Collection entries
<<<<

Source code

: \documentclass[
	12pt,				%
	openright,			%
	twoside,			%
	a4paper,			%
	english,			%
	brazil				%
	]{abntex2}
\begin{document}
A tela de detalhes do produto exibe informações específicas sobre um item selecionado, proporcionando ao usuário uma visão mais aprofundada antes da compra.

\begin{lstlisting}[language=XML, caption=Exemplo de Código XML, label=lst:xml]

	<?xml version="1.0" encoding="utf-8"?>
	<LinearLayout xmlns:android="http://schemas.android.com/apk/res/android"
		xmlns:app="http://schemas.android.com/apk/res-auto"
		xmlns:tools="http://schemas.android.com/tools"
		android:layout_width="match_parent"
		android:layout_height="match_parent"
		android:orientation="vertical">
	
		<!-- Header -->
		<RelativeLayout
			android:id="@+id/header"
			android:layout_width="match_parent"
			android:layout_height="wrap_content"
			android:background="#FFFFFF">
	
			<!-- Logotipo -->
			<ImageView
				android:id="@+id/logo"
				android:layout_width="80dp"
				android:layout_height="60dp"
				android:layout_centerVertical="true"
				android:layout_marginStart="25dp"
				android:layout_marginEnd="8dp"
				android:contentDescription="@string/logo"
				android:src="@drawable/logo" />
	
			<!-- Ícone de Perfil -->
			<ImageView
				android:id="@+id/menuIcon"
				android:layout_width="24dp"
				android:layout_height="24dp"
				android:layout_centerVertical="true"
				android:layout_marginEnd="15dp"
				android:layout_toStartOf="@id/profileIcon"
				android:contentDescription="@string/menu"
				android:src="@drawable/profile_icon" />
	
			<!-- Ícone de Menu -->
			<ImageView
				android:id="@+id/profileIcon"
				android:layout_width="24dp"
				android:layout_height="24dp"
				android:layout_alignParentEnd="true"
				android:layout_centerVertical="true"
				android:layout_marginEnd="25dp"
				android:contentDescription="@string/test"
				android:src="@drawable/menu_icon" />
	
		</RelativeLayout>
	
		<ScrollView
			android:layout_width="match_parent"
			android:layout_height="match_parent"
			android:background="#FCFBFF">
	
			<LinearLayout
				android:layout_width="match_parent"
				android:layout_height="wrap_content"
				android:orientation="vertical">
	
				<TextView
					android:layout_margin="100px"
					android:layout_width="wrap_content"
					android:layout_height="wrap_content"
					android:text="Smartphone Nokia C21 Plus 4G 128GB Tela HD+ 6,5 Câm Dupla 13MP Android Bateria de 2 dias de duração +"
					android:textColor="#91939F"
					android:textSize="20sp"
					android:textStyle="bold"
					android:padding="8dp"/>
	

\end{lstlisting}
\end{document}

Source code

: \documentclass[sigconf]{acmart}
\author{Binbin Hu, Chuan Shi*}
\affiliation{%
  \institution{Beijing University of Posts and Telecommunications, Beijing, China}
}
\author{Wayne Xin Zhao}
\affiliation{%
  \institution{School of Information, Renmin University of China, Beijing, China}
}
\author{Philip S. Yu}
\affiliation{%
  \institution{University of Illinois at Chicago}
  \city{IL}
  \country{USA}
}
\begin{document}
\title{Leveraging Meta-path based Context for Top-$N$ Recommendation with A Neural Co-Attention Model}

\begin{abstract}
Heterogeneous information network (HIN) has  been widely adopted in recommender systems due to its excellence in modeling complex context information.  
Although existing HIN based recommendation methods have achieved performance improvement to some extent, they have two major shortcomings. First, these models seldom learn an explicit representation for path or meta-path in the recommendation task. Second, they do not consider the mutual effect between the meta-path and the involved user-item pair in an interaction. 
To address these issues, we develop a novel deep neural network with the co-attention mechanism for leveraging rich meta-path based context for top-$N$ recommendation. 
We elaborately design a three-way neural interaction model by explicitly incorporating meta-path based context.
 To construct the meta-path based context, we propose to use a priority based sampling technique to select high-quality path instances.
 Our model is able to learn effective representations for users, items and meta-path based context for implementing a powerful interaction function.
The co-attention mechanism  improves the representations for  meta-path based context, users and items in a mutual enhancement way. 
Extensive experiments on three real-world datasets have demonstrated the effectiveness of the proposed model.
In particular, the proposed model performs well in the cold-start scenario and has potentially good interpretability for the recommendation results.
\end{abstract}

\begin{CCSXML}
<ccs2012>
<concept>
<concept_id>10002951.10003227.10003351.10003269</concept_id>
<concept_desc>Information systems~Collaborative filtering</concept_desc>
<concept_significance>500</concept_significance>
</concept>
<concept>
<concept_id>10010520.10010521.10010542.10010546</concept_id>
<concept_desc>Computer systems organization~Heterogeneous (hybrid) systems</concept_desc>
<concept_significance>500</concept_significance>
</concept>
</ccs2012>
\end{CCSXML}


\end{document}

>>>>

An exact copy of the data is needed.

Source code

: \documentclass[
	12pt,				%
	openright,			%
	twoside,			%
	a4paper,			%
	english,			%
	brazil				%
	]{abntex2}
\begin{document}
A tela de detalhes do produto exibe informações específicas sobre um item selecionado, proporcionando ao usuário uma visão mais aprofundada antes da compra.

\begin{lstlisting}[language=XML, caption=Exemplo de Código XML, label=lst:xml]

	<?xml version="1.0" encoding="utf-8"?>
	<LinearLayout xmlns:android="http://schemas.android.com/apk/res/android"
		xmlns:app="http://schemas.android.com/apk/res-auto"
		xmlns:tools="http://schemas.android.com/tools"
		android:layout_width="match_parent"
		android:layout_height="match_parent"
		android:orientation="vertical">
	
		<!-- Header -->
		<RelativeLayout
			android:id="@+id/header"
			android:layout_width="match_parent"
			android:layout_height="wrap_content"
			android:background="#FFFFFF">
	
			<!-- Logotipo -->
			<ImageView
				android:id="@+id/logo"
				android:layout_width="80dp"
				android:layout_height="60dp"
				android:layout_centerVertical="true"
				android:layout_marginStart="25dp"
				android:layout_marginEnd="8dp"
				android:contentDescription="@string/logo"
				android:src="@drawable/logo" />
	
			<!-- Ícone de Perfil -->
			<ImageView
				android:id="@+id/menuIcon"
				android:layout_width="24dp"
				android:layout_height="24dp"
				android:layout_centerVertical="true"
				android:layout_marginEnd="15dp"
				android:layout_toStartOf="@id/profileIcon"
				android:contentDescription="@string/menu"
				android:src="@drawable/profile_icon" />
	
			<!-- Ícone de Menu -->
			<ImageView
				android:id="@+id/profileIcon"
				android:layout_width="24dp"
				android:layout_height="24dp"
				android:layout_alignParentEnd="true"
				android:layout_centerVertical="true"
				android:layout_marginEnd="25dp"
				android:contentDescription="@string/test"
				android:src="@drawable/menu_icon" />
	
		</RelativeLayout>
	
		<ScrollView
			android:layout_width="match_parent"
			android:layout_height="match_parent"
			android:background="#FCFBFF">
	
			<LinearLayout
				android:layout_width="match_parent"
				android:layout_height="wrap_content"
				android:orientation="vertical">
	
				<TextView
					android:layout_margin="100px"
					android:layout_width="wrap_content"
					android:layout_height="wrap_content"
					android:text="Smartphone Nokia C21 Plus 4G 128GB Tela HD+ 6,5 Câm Dupla 13MP Android Bateria de 2 dias de duração +"
					android:textColor="#91939F"
					android:textSize="20sp"
					android:textStyle="bold"
					android:padding="8dp"/>
	

\end{lstlisting}
\end{document}

Source code

: \documentclass[sigconf]{acmart}
\author{Binbin Hu, Chuan Shi*}
\affiliation{%
  \institution{Beijing University of Posts and Telecommunications, Beijing, China}
}
\author{Wayne Xin Zhao}
\affiliation{%
  \institution{School of Information, Renmin University of China, Beijing, China}
}
\author{Philip S. Yu}
\affiliation{%
  \institution{University of Illinois at Chicago}
  \city{IL}
  \country{USA}
}
\begin{document}
\title{Leveraging Meta-path based Context for Top-$N$ Recommendation with A Neural Co-Attention Model}

\begin{abstract}
Heterogeneous information network (HIN) has  been widely adopted in recommender systems due to its excellence in modeling complex context information.  
Although existing HIN based recommendation methods have achieved performance improvement to some extent, they have two major shortcomings. First, these models seldom learn an explicit representation for path or meta-path in the recommendation task. Second, they do not consider the mutual effect between the meta-path and the involved user-item pair in an interaction. 
To address these issues, we develop a novel deep neural network with the co-attention mechanism for leveraging rich meta-path based context for top-$N$ recommendation. 
We elaborately design a three-way neural interaction model by explicitly incorporating meta-path based context.
 To construct the meta-path based context, we propose to use a priority based sampling technique to select high-quality path instances.
 Our model is able to learn effective representations for users, items and meta-path based context for implementing a powerful interaction function.
The co-attention mechanism  improves the representations for  meta-path based context, users and items in a mutual enhancement way. 
Extensive experiments on three real-world datasets have demonstrated the effectiveness of the proposed model.
In particular, the proposed model performs well in the cold-start scenario and has potentially good interpretability for the recommendation results.
\end{abstract}

\begin{CCSXML}
<ccs2012>
<concept>
<concept_id>10002951.10003227.10003351.10003269</concept_id>
<concept_desc>Information systems~Collaborative filtering</concept_desc>
<concept_significance>500</concept_significance>
</concept>
<concept>
<concept_id>10010520.10010521.10010542.10010546</concept_id>
<concept_desc>Computer systems organization~Heterogeneous (hybrid) systems</concept_desc>
<concept_significance>500</concept_significance>
</concept>
</ccs2012>
\end{CCSXML}


\end{document}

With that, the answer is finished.